IL PRESIDENTE DELLA REPUBBLICA

PROMULGA

la seguente legge:

Art. 1

Il Presidente della Repubblica e' autorizzato a ratificare la convenzione di Berna per la protezione delle opere letterarie ed artistiche, firmata il 9 settembre 1886, completata a Parigi il 4 maggio 1896, riveduta a Berlino il 13 novembre 1908, completata a Berna il 20 marzo 1914, riveduta a Roma il 2 giugno 1928, a Bruxelles il 26 giugno 1948, a Stoccolma il 14 luglio 1967 e a Parigi il 24 luglio 1971.

Art. 2

Piena ed intera esecuzione e' data alla convenzione di cui all'articolo precedente a decorrere dalla data della sua entrata in vigore in conformita' all'articolo 28 della convenzione stessa.

Art. 3

Il Governo della Repubblica e' delegato ad emanare, nel termine di sei mesi dall'entrata in vigore della presente legge, con decreto del Presidente della Repubblica, su proposta del Presidente del Consiglio dei Ministri di concerto con il Ministro degli affari esteri e con il Ministro di grazia e giustizia, norme aventi valore di legge ordinaria per l'applicazione della convenzione menzionata nell'articolo 1 in conformita' all'articolo 36 della convenzione stessa.
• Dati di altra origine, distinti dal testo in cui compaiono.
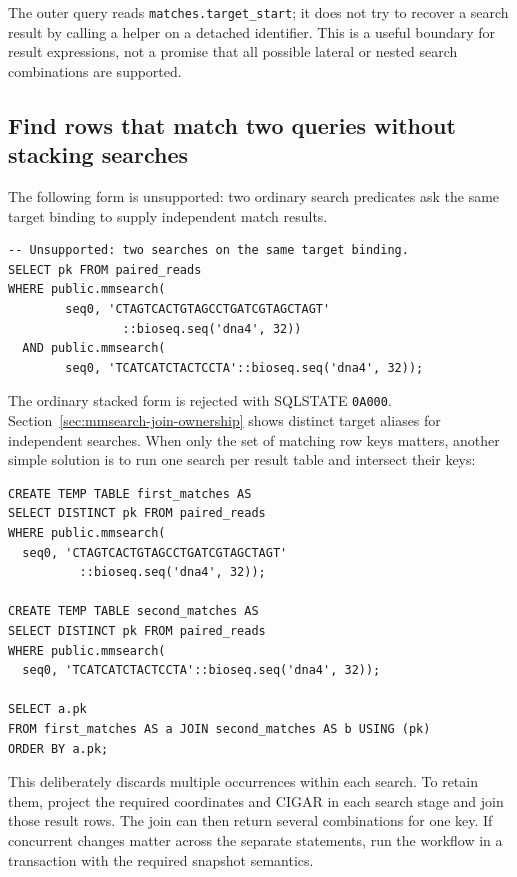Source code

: The outer query reads \texttt{matches.target\_start}; it does not try to
recover a search result by calling a helper on a detached identifier.
This is a useful boundary for result expressions, not a promise that all
possible lateral or nested search combinations are supported.

\subsection{Find rows that match two queries without stacking searches}

The following form is unsupported: two ordinary search predicates ask the
same target binding to supply independent match results.

\par\noindent\begin{minipage}{\linewidth}
\begin{lstlisting}[style=bioseq-appendix-sql]
-- Unsupported: two searches on the same target binding.
SELECT pk FROM paired_reads
WHERE public.mmsearch(
        seq0, 'CTAGTCACTGTAGCCTGATCGTAGCTAGT'
                ::bioseq.seq('dna4', 32))
  AND public.mmsearch(
        seq0, 'TCATCATCTACTCCTA'::bioseq.seq('dna4', 32));
\end{lstlisting}
\end{minipage}

The ordinary stacked form is rejected with SQLSTATE \texttt{0A000}.
Section~\ref{sec:mmsearch-join-ownership} shows distinct target aliases
for independent searches. When only the set of matching row keys matters,
another simple solution is to run one search per result table and intersect
their keys:

\par\noindent\begin{minipage}{\linewidth}
\begin{lstlisting}[style=bioseq-appendix-sql]
CREATE TEMP TABLE first_matches AS
SELECT DISTINCT pk FROM paired_reads
WHERE public.mmsearch(
  seq0, 'CTAGTCACTGTAGCCTGATCGTAGCTAGT'
          ::bioseq.seq('dna4', 32));

CREATE TEMP TABLE second_matches AS
SELECT DISTINCT pk FROM paired_reads
WHERE public.mmsearch(
  seq0, 'TCATCATCTACTCCTA'::bioseq.seq('dna4', 32));

SELECT a.pk
FROM first_matches AS a JOIN second_matches AS b USING (pk)
ORDER BY a.pk;
\end{lstlisting}
\end{minipage}

This deliberately discards multiple occurrences within each search. To
retain them, project the required coordinates and CIGAR in each search
stage and join those result rows. The join can then return several
combinations for one key. If concurrent changes matter across the separate
statements, run the workflow in a transaction with the required snapshot
semantics.

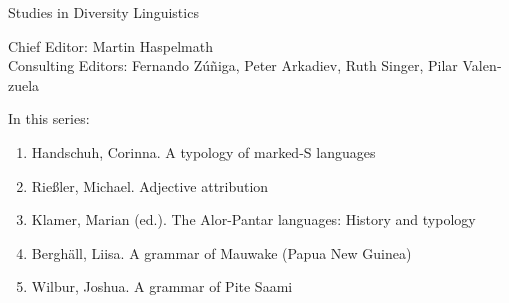 {\large Studies in Diversity Linguistics}

\bigskip

Chief Editor: Martin Haspelmath \\
Consulting Editors: Fernando Zúñiga, Peter Arkadiev, Ruth Singer, Pilar Valen­zuela

\bigskip

In this series:

\begin{enumerate}
\item Handschuh, Corinna. A typology of marked-S languages
\item Rießler, Michael. Adjective attribution
\item Klamer, Marian (ed.). The Alor-Pantar languages: History and typology
\item Berghäll, Liisa. A grammar of Mauwake (Papua New Guinea)
\item Wilbur, Joshua. A grammar of Pite Saami
\end{enumerate}



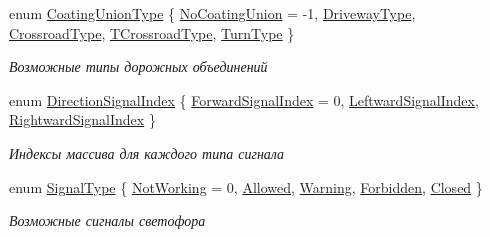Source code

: \begin{DoxyCompactItemize}
\item 
enum \hyperlink{namespacertm_a6a0d424be5696f64038e5e84a79cabfa}{Coating\+Union\+Type} \{ \newline
\hyperlink{namespacertm_a6a0d424be5696f64038e5e84a79cabfaaeeceb6bb067031e5bab66a4986f0da85}{No\+Coating\+Union} = -\/1, 
\hyperlink{namespacertm_a6a0d424be5696f64038e5e84a79cabfaad3e63e8edfb44bd035c45f2cbac5e2ea}{Driveway\+Type}, 
\hyperlink{namespacertm_a6a0d424be5696f64038e5e84a79cabfaa99f4b4957261e8e0028087e1faf73e66}{Crossroad\+Type}, 
\hyperlink{namespacertm_a6a0d424be5696f64038e5e84a79cabfaaf6ed2ba75cfa7bd2651f31a64fd0e116}{T\+Crossroad\+Type}, 
\newline
\hyperlink{namespacertm_a6a0d424be5696f64038e5e84a79cabfaabe29616db907d70cdb28bf760a6558e4}{Turn\+Type}
 \}\begin{DoxyCompactList}\small\item\em Возможные типы дорожных объединений \end{DoxyCompactList}
\item 
enum \hyperlink{namespacertm_a27eb93235356cdffe25fe6628e7eff14}{Direction\+Signal\+Index} \{ \hyperlink{namespacertm_a27eb93235356cdffe25fe6628e7eff14afd494a11c605354fdc2fef743b7c2352}{Forward\+Signal\+Index} = 0, 
\hyperlink{namespacertm_a27eb93235356cdffe25fe6628e7eff14af0f9c75631e89e62c264c751a4fa903a}{Leftward\+Signal\+Index}, 
\hyperlink{namespacertm_a27eb93235356cdffe25fe6628e7eff14ae8899ee31b187a850f80275563429876}{Rightward\+Signal\+Index}
 \}\begin{DoxyCompactList}\small\item\em Индексы массива для каждого типа сигнала \end{DoxyCompactList}
\item 
enum \hyperlink{namespacertm_aadb7300c15d57429546fb0b7f8ee0ee6}{Signal\+Type} \{ \newline
\hyperlink{namespacertm_aadb7300c15d57429546fb0b7f8ee0ee6ad63ea1c40cb745fd50a2efad23ccbd1f}{Not\+Working} = 0, 
\hyperlink{namespacertm_aadb7300c15d57429546fb0b7f8ee0ee6abdebd193c23b52b2c94bd861a5cc9605}{Allowed}, 
\hyperlink{namespacertm_aadb7300c15d57429546fb0b7f8ee0ee6a40122a9b70f06e7103f3136579e15bc1}{Warning}, 
\hyperlink{namespacertm_aadb7300c15d57429546fb0b7f8ee0ee6a4dd5b3645f4a834fdd79e4c22cbc31ae}{Forbidden}, 
\newline
\hyperlink{namespacertm_aadb7300c15d57429546fb0b7f8ee0ee6a861510405768a65d00e9956410b8947b}{Closed}
 \}\begin{DoxyCompactList}\small\item\em Возможные сигналы светофора \end{DoxyCompactList}

\end{DoxyCompactItemize}
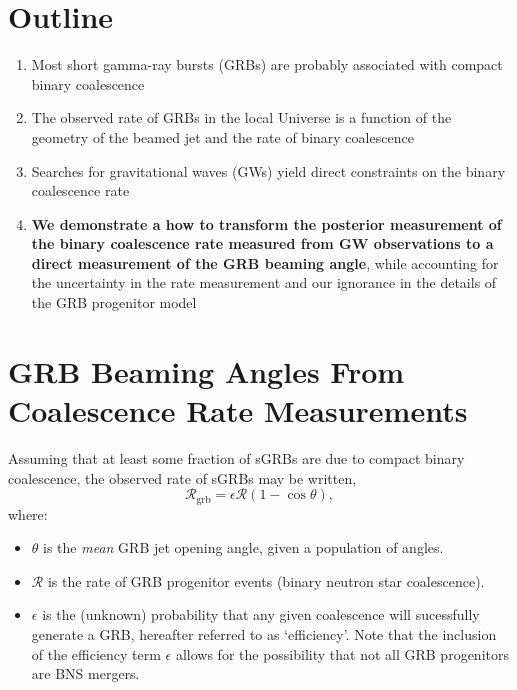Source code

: \documentclass[a0,landscape]{a0poster}
\newcommand{\grbrate}{{{\mathcal R}_{\mathrm{grb}}}}
\newcommand{\cbcrate}{{{\mathcal R}}}
\def\gw#1{gravitational wave#1 (GW#1)\gdef\gw{GW}}
\def\grb#1{gamma-ray burst#1 (GRB#1)\gdef\grb{GRB}}
\begin{document}
\begin{multicols}{4}
\color{DarkSlateGray} %

\section*{\centering Outline}

\begin{enumerate}
    \item Most short \grb{s} are probably associated with
        compact binary coalescence
    \item The observed rate of \grb{s} in the local Universe is a function of the
        geometry of the beamed jet and the rate of binary coalescence
    \item Searches for \gw{s} yield direct constraints on the binary coalescence
        rate
    \item {\bf We demonstrate a how to transform the posterior measurement of
            the binary coalescence rate measured from \gw{} observations to a
        direct measurement of the \grb{} beaming angle}, while accounting for
            the uncertainty in the rate measurement and our ignorance in the
            details of the \grb{} progenitor model
\end{enumerate}


\section*{\centering GRB Beaming Angles From Coalescence Rate Measurements}
Assuming that at least some fraction of sGRBs are due to compact binary
coalescence, the observed rate of sGRBs may be written,
%
\begin{equation}\label{eq:rate2angle}
\grbrate=\epsilon\cbcrate(1-\cos \theta),
\end{equation}
%
where:
\begin{itemize}
    \item $\theta$ is the \emph{mean} GRB jet opening angle, given a population
        of angles.%
    \item $\cbcrate$ is the rate of GRB progenitor events (binary
        neutron star coalescence).  
    \item $\epsilon$ is the (unknown) probability that any given coalescence will
        sucessfully generate a GRB, hereafter referred to as `efficiency'.  Note
        that the inclusion of the efficiency term $\epsilon$ allows for the
        possibility that not all GRB progenitors are BNS mergers.
\end{itemize}


\end{multicols}
\end{document}
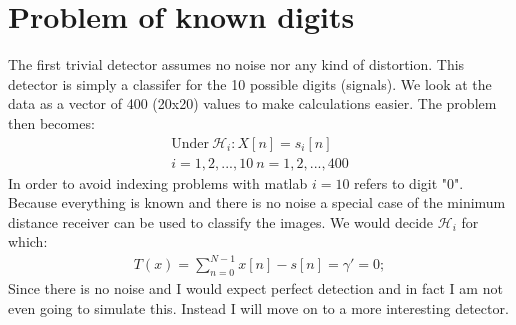 \documentclass[12pt]{article}
\begin{document}
\section{Problem of known digits}
	The first trivial detector assumes no noise nor any kind of distortion.
	This detector is simply a classifer for the 10 possible digits (signals).
	We look at the data as a vector of 400 (20x20) values to make calculations easier.
	The problem then becomes:
	\begin{gather*}
		\text{Under} \ \mathcal{H}_i: X[n] = s_i[n] \\
		i = 1,2,...,10 \ n=1,2,...,400
	\end{gather*}
	In order to avoid indexing problems with matlab $i = 10$ refers to digit "0".
	Because everything is known and there is no noise a special case of the minimum
		distance receiver can be used to classify the images.
	We would decide $\mathcal{H}_i$ for which:
	\begin{gather*}
		T(x) = \sum_{n=0}^{N-1}x[n]-s[n] = \gamma' = 0;
	\end{gather*}
	Since there is no noise and I would expect perfect detection and in fact I am not
		even going to simulate this.
	Instead I will move on to a more interesting detector.
	
	
\end{document}
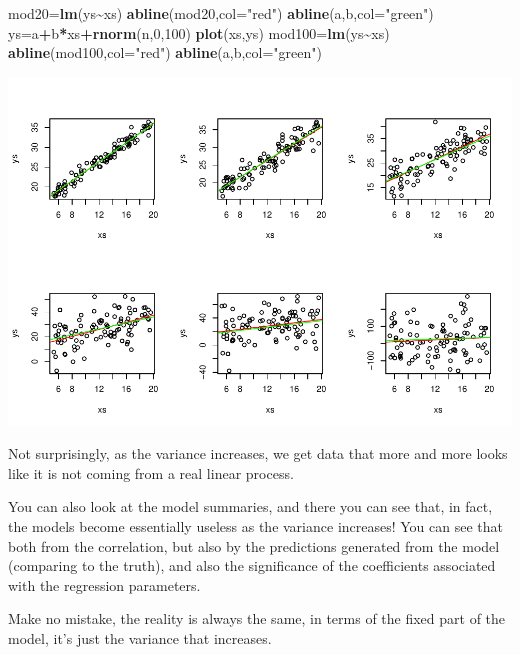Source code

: \documentclass[
]{book}
\newenvironment{Shaded}{\begin{snugshade}}{\end{snugshade}}
\newcommand{\AttributeTok}[1]{\textcolor[rgb]{0.13,0.29,0.53}{#1}}
\newcommand{\DecValTok}[1]{\textcolor[rgb]{0.00,0.00,0.81}{#1}}
\newcommand{\FunctionTok}[1]{\textcolor[rgb]{0.13,0.29,0.53}{\textbf{#1}}}
\newcommand{\NormalTok}[1]{#1}
\newcommand{\OtherTok}[1]{\textcolor[rgb]{0.56,0.35,0.01}{#1}}
\newcommand{\SpecialCharTok}[1]{\textcolor[rgb]{0.81,0.36,0.00}{\textbf{#1}}}
\newcommand{\StringTok}[1]{\textcolor[rgb]{0.31,0.60,0.02}{#1}}
\begin{document}
\begin{Shaded}
\begin{Highlighting}[]
\NormalTok{mod20}\OtherTok{=}\FunctionTok{lm}\NormalTok{(ys}\SpecialCharTok{\textasciitilde{}}\NormalTok{xs)}
\FunctionTok{abline}\NormalTok{(mod20,}\AttributeTok{col=}\StringTok{"red"}\NormalTok{)}
\FunctionTok{abline}\NormalTok{(a,b,}\AttributeTok{col=}\StringTok{"green"}\NormalTok{)}
\NormalTok{ys}\OtherTok{=}\NormalTok{a}\SpecialCharTok{+}\NormalTok{b}\SpecialCharTok{*}\NormalTok{xs}\SpecialCharTok{+}\FunctionTok{rnorm}\NormalTok{(n,}\DecValTok{0}\NormalTok{,}\DecValTok{100}\NormalTok{)}
\FunctionTok{plot}\NormalTok{(xs,ys)}
\NormalTok{mod100}\OtherTok{=}\FunctionTok{lm}\NormalTok{(ys}\SpecialCharTok{\textasciitilde{}}\NormalTok{xs)}
\FunctionTok{abline}\NormalTok{(mod100,}\AttributeTok{col=}\StringTok{"red"}\NormalTok{)}
\FunctionTok{abline}\NormalTok{(a,b,}\AttributeTok{col=}\StringTok{"green"}\NormalTok{)}
\end{Highlighting}
\end{Shaded}

\includegraphics{ECOMODbook_files/figure-latex/a6.27-1.pdf}

Not surprisingly, as the variance increases, we get data that more and more looks like it is not coming from a real linear process.

You can also look at the model summaries, and there you can see that, in fact, the models become essentially useless as the variance increases! You can see that both from the correlation, but also by the predictions generated from the model (comparing to the truth), and also the significance of the coefficients associated with the regression parameters.

Make no mistake, the reality is always the same, in terms of the fixed part of the model, it's just the variance that increases.
\end{document}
Le norme di cui al primo comma, modificatrici o integratrici della legge 22 aprile 1941, n. 633, dovranno provvedere, in particolare, a: 1) inserire le opere dell'arte fotografica tra le opere protette dal diritto di autore, adeguando le disposizioni relative alle fotografie contenuti nel titolo II della legge; 2) adeguare la protezione del diritto morale d'autore al disposto convenzionale; 3) adeguare il termine generale di durata della protezione del diritto di autore in misura non superiore a quella prevista nelle piu' recenti leggi dei Paesi aderenti alla convenzione di Berna, modificando proporzionalmente anche i termini speciali di tutela e abrogando contestualmente il regime di proroga di protezione previsto dal decreto legislativo luogotenenziale 20 luglio 1945, n. 440; 4) comprendere tra le opere oggetto dei diritti d'autore sull'aumento di valore, i manoscritti originali.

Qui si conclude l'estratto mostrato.